There were less than a thousand people here. The river was the main access point, as trees had grown up thick in the 40 years since settlers had pushed out the Native Americans with their practice of regular burning that kept the land cleared. Roads were difficult to make with stumps that didn’t seem to want to ever go away, and land was only slowly being cleared.

But in the upper room of the Wood home (I think they used that term intentionally to connect with the disciples waiting in the upper room in Acts chapter 1), on this date in 1878, a couple of dozen people officially read the minute from Iowa Yearly Meeting which established this church.

I love the history of our church!

I first learned about it and spoke about it in 2003, on our 125th anniversary. I shared about the history again in 2006, so some of you will remember those. But many of you are new since then, and haven’t heard about our beginnings.

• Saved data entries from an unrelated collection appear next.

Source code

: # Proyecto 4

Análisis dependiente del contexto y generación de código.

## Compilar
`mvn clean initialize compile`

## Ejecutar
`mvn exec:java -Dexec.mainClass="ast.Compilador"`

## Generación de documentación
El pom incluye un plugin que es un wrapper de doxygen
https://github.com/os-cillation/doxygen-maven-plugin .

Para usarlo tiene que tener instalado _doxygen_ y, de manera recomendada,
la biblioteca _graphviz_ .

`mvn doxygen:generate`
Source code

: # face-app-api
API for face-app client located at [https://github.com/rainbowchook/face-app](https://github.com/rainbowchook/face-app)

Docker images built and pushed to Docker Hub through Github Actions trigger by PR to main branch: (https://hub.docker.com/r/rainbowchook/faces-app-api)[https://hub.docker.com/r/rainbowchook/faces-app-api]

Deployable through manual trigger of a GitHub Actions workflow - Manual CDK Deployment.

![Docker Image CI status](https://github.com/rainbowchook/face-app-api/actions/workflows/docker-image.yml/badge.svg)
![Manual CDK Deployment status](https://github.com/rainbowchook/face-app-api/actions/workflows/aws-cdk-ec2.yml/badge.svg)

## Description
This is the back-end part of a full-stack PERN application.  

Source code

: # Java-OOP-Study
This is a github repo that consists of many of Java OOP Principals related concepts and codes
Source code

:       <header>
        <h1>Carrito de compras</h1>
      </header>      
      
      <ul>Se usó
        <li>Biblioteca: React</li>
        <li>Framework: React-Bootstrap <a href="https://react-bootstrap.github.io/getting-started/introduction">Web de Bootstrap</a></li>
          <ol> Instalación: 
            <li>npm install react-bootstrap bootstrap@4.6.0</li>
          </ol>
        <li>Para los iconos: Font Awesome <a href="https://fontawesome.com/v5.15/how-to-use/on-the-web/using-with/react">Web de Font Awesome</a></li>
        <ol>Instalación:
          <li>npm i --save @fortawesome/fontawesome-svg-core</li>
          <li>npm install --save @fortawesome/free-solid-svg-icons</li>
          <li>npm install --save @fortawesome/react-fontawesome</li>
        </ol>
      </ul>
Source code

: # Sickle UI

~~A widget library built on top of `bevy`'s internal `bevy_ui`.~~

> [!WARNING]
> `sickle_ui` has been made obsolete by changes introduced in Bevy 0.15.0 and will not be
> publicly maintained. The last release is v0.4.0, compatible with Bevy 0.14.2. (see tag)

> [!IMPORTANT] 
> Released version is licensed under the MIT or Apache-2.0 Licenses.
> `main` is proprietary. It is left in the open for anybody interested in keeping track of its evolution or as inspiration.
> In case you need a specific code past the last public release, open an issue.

There are many reasons why I think it’s important to intentionally remember and talk about our history as a church. I’ve always felt a sense of responsibility to the community that has come before us. I didn’t start this church-it had a long and thriving history before I was even born, let alone when I came here as lead pastor in 2002. Remembering our history is a way of staying faithful to the vision of people who sacrificed a lot to give us this community and this building and this way of approaching faith.

When I saw that the actual date of the anniversary fell on a Sunday this year, and then combined that with the fact that we are experiencing a sort of major shift in the life of our church with Mauri’s retirement, it seemed like the perfect opportunity to look again at how we started as a church, who we have been and who we are. Looking back can be a challenge to remain faithful to our purpose.

As I researched all the changes that were happening in 1878, another thing became clear.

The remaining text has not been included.